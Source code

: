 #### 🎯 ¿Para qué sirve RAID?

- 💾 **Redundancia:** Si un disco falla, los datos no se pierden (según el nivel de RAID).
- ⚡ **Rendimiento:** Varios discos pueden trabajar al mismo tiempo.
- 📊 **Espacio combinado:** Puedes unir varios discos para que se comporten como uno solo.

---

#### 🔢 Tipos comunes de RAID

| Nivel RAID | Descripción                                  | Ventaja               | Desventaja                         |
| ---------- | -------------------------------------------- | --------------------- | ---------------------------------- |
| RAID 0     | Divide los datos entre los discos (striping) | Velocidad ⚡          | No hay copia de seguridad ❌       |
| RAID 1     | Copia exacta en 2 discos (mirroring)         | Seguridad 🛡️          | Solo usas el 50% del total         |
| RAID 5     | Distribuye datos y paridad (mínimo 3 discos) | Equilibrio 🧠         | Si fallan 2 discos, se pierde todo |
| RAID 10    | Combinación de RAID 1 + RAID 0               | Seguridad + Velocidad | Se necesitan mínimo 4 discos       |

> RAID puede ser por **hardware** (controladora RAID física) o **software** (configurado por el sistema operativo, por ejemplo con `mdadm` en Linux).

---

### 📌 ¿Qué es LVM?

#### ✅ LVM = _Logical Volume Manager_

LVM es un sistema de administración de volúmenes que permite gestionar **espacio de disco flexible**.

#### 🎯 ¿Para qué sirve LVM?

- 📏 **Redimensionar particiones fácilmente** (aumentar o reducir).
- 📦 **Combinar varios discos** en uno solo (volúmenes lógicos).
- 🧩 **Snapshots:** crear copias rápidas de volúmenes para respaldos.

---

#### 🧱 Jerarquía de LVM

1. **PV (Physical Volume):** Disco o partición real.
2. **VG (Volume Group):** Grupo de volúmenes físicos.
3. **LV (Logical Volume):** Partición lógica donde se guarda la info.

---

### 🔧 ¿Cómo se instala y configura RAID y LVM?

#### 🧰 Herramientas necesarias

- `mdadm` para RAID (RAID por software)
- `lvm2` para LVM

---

▸ **AIM OF THE EXERCISE**
Beginning at the line above that contains "qué sirve RAID?", return each line exactly through the line that contains "#### 🔢 Tipos comunes de RAID", and no others.

▸ **RESPONSE BELOW**
: #### 🎯 ¿Para qué sirve RAID?

- 💾 **Redundancia:** Si un disco falla, los datos no se pierden (según el nivel de RAID).
- ⚡ **Rendimiento:** Varios discos pueden trabajar al mismo tiempo.
- 📊 **Espacio combinado:** Puedes unir varios discos para que se comporten como uno solo.

---

#### 🔢 Tipos comunes de RAID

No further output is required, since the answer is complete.